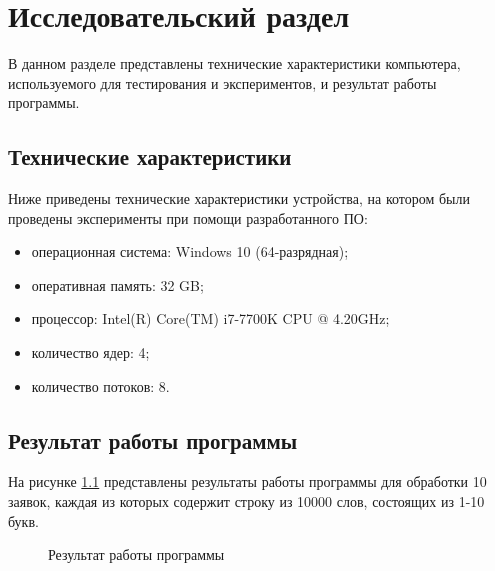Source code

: \chapter{Исследовательский раздел}
В данном разделе представлены технические характеристики компьютера, используемого для тестирования и экспериментов, и результат работы программы.
 \section{Технические характеристики}

Ниже приведены технические характеристики устройства, на котором были проведены эксперименты при помощи разработанного ПО:

\begin{itemize}
	\item операционная система: Windows 10 (64-разрядная);
	\item оперативная память: 32 GB;
	\item процессор: Intel(R) Core(TM) i7-7700K CPU @ 4.20GHz;
	\item количество ядер: 4;
	\item количество потоков: 8.
\end{itemize}

\section{Результат работы программы}
На рисунке \ref{results} представлены результаты работы программы для обработки 10 заявок, каждая из которых содержит строку из 10000 слов, состоящих из 1-10 букв.

\newpage
\begin{figure}[h]
	\caption{Результат работы программы}
	\label{results}
\end{figure}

☆ ☆ ☆ ☆

**Exercise prompt**: What you should produce is an exact copy of the records, with the pictures left out.

**Task solution**:
Source code

: \chapter{Исследовательский раздел}
В данном разделе представлены технические характеристики компьютера, используемого для тестирования и экспериментов, и результат работы программы.
 \section{Технические характеристики}

Ниже приведены технические характеристики устройства, на котором были проведены эксперименты при помощи разработанного ПО:

\begin{itemize}
	\item операционная система: Windows 10 (64-разрядная);
	\item оперативная память: 32 GB;
	\item процессор: Intel(R) Core(TM) i7-7700K CPU @ 4.20GHz;
	\item количество ядер: 4;
	\item количество потоков: 8.
\end{itemize}

\section{Результат работы программы}
На рисунке \ref{results} представлены результаты работы программы для обработки 10 заявок, каждая из которых содержит строку из 10000 слов, состоящих из 1-10 букв.

\newpage
\begin{figure}[h]
	\caption{Результат работы программы}
	\label{results}
\end{figure}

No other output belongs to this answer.